Drei fiktive Interviews mit schillernden Persönlichkeiten
Ein namenloser Erzähler fährt nach Paris, um mit KL über Schein und
Sein, über den Tod und das Leben als Bild gewordene Instanz zu sprechen. Doch
KL ist einer der eigensinnigsten und launischsten Gesprächspartner deutscher
Sprache. Das Gespräch ist mit zahlreichen Reglementierungen und Auflagen verbunden.

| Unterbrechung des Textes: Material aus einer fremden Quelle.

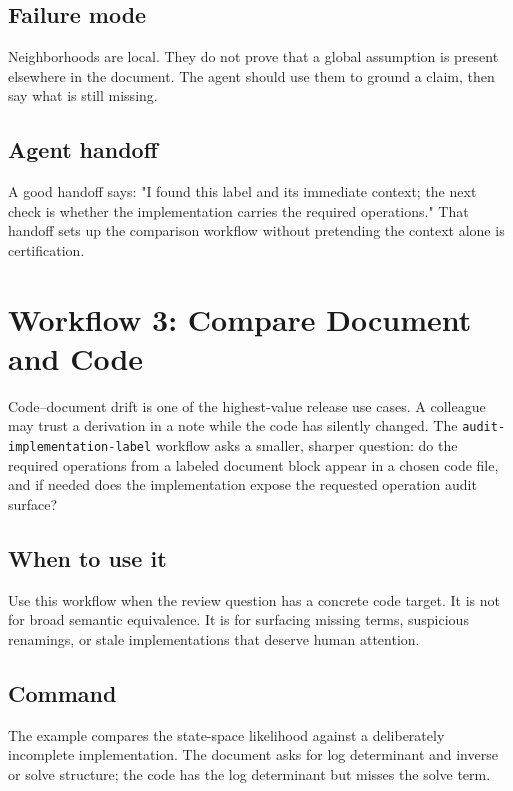 \documentclass[12pt,a4paper,openany]{book}
\begin{document}
\section*{Failure mode}

Neighborhoods are local. They do not prove that a global assumption is present
elsewhere in the document. The agent should use them to ground a claim, then say
what is still missing.

\section*{Agent handoff}

A good handoff says: "I found this label and its immediate context; the next
check is whether the implementation carries the required operations." That
handoff sets up the comparison workflow without pretending the context alone is
certification.

\chapter{Workflow 3: Compare Document and Code}

Code--document drift is one of the highest-value release use cases. A colleague
may trust a derivation in a note while the code has silently changed. The
\texttt{audit-implementation-label} workflow asks a smaller, sharper question: do
the required operations from a labeled document block appear in a chosen code
file, and if needed does the implementation expose the requested operation audit
surface?

\section*{When to use it}

Use this workflow when the review question has a concrete code target. It is not
for broad semantic equivalence. It is for surfacing missing terms, suspicious
renamings, or stale implementations that deserve human attention.

\section*{Command}

The example compares the state-space likelihood against a deliberately
incomplete implementation. The document asks for log determinant and inverse or
solve structure; the code has the log determinant but misses the solve term.
\end{document}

Und entwickelt sich schließlich in eine ganz unerwartete Richtung.
John von
Düffel, geboren 1966 in Göttingen, promovierte 23-jährig über Erkenntnistheorie
und war danach als Theater- und Filmkritiker, als Schauspieldramaturg und
Übersetzer tätig. 1998 schrieb er seinen Debütroman ›Vom Wasser‹, eine große
Hommage an das fließende Element, und wurde dafür u.a. mit dem
aspekte-Literaturpreis des ZDF ausgezeichnet. Zur Zeit arbeitet er als
Dramaturg am Deutschen Theater Berlin und ist Professor für Szenisches
Schreiben an der Berliner Universität der Künste. (Quelle: dtv Verlag)
Bei der
Betrachtung des Buchtitels KL Gespräch
über die Unsterblichkeit und des Covers, auf dem ein gemaltes Portrait des
Modedesigners Karl Lagerfeld abgebildet ist, könnte man annehmen, John von Düffel
hätte mit Karl Lagerfeld ein philosophisches Gespräch geführt, doch dem ist
nicht so. John von Düffels Gespräch mit KL, über die Unsterblichkeit, ist reine
Fiktion. Wer sich also vom Buchtitel verleiten lässt, wird maßlos enttäuscht
sein.
Das
schriftstellerische Können des Autors steht bei diesem Werk außer Frage. John
von Düffel schreibt mit einer Leichtigkeit, die angenehm und flüssig durch die
Seiten führt. Der Stil ist schnörkellos und eher nüchtern. Der Ausdruck ist in
einer klaren, guten deutschen Sprache formuliert und bisweilen glänzt er in
einem anmutigen Stil.
Sie wollen wirklich ein Buch schreiben? Lieber ein guter Schwadroneur als ein schlechter Schriftsteller. Einverstanden. Nur mit den richtigen Fragen, und auf den Versuch käme es an, würde aus Schwadronieren vielleicht Philosophieren oder zumindest ein Schwadrosophieren ... (Zitat)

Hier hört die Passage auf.